Chris Dillow loves the idea that there is nothing in industrialised economies worth investing in, and there hasn’t been for years. As far as I can see, the evidence for this is a quote from Ben Bernanke in 2005 that might have been included in his speech by heaven knows what PR flack. But I have a more substantial point.
That point is that “a dearth of domestic investment opportunities” and “stagnant real wages for the 99%” are the same thing, both in the sense Chris means it – if there is nothing that looks interesting to invest in, there won’t be much investment, and therefore no growth and no wage growth – and in the opposite sense.
In an economy where the biggest component of national income is wages and the biggest component of national expenditure is consumption – to put it another way, where the biggest flow is from wages into consumption – how many investment opportunities can there possibly be if real wages are stagnating?

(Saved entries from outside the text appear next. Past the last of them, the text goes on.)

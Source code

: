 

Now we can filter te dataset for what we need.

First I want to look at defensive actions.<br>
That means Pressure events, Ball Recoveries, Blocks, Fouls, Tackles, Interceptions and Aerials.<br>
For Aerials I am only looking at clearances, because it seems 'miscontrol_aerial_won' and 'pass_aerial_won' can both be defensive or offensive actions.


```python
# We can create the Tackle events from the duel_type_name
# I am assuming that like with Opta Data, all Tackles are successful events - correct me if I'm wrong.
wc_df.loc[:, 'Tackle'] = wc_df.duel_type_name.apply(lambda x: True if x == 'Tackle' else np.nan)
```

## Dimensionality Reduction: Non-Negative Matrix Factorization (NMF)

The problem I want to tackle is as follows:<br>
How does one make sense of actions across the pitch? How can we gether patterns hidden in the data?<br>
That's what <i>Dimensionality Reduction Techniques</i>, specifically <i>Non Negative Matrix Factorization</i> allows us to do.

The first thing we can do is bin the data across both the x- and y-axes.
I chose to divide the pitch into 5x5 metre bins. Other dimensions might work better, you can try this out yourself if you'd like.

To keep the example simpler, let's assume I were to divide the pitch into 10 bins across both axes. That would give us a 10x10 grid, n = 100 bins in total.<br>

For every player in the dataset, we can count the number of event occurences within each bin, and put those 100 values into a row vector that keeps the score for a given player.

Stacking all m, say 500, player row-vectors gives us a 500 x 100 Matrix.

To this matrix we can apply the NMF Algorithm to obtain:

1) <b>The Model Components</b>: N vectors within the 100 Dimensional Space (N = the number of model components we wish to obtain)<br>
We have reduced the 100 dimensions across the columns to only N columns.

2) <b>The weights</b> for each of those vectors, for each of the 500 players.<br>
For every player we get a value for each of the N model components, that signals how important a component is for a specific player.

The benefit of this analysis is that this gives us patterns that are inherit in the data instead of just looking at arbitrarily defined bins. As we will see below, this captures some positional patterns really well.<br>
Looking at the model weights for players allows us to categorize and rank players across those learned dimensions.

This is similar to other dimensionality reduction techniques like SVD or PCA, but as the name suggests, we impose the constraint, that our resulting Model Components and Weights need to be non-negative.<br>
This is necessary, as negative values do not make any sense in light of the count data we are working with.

The only way your investment could pay off would be by grabbing market share from competitors, or by leading the way in grinding down margins. Alternatively, there’s the option of an investment that won’t pay off if you look at it in a normal fashion, i.e. moving ahead with the Minsky cycle towards Ponzi finance. I think it’s defensible that precisely these things happened in the 2000s. Free Google searches and very expensive houses.
(Distribution is also an issue – growing inequality might lead to a higher marginal propensity to save across the economy, which would suggest a third option, selling luxuries to the rich, and also that it wouldn’t be enough.)
The interesting point here is that the same principle is at work however you cut it, which is the basic Keynesian insight that demand determines income. Further, the mechanism is the same, and is just as Keynesian – demand determines income, and it does so through investment. The entrepreneur’s assessment of an investment necessarily involves an estimate of demand for whatever it produces. This is evidently influenced by the macro-environment. Nobody ever said “My customers have no money. Time to buy!” Only an economist could think otherwise.
But the way we look at this is an ideological question. You can stand at the slot marked “management” and you’ll see that wages seem too high. You can stand at the one marked “entrepreneur” and you’ll see there are no investment opportunities. You can stand at the one marked “labour” and you’ll see that wages are too low. All three are observing the same phenomenon.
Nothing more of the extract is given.